[Entries taken from a collection]
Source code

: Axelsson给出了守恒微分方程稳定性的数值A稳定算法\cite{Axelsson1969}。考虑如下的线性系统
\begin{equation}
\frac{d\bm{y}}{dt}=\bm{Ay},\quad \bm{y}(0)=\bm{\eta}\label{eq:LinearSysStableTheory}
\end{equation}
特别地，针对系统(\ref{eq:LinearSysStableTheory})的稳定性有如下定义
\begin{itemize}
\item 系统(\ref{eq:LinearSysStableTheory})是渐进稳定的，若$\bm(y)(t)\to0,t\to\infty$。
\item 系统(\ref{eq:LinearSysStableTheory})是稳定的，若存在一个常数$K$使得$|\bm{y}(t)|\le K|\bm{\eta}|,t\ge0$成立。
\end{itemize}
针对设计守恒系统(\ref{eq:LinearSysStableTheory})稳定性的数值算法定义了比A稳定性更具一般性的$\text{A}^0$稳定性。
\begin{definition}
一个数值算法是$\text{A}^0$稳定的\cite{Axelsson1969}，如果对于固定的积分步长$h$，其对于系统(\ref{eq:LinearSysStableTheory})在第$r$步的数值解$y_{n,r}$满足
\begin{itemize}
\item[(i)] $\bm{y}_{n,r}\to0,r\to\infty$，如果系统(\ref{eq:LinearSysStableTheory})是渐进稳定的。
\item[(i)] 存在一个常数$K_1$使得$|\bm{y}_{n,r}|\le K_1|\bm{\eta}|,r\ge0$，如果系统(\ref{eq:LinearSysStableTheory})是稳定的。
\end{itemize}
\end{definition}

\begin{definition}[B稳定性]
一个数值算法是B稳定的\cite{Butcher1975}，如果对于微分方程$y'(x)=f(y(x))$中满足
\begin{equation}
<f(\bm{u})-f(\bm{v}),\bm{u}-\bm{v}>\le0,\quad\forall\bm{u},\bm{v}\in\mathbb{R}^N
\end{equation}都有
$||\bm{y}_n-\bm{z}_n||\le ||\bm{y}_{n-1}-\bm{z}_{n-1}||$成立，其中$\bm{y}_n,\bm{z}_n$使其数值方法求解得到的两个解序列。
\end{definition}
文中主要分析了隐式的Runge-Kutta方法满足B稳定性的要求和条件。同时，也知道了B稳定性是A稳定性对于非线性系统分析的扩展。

* **WHAT TO WORK ON**:
Check the records above and copy each line that has the string "text".

* **REPLY**:
针对设计守恒系统(\ref{eq:LinearSysStableTheory})稳定性的数值算法定义了比A稳定性更具一般性的$\text{A}^0$稳定性。
一个数值算法是$\text{A}^0$稳定的\cite{Axelsson1969}，如果对于固定的积分步长$h$，其对于系统(\ref{eq:LinearSysStableTheory})在第$r$步的数值解$y_{n,r}$满足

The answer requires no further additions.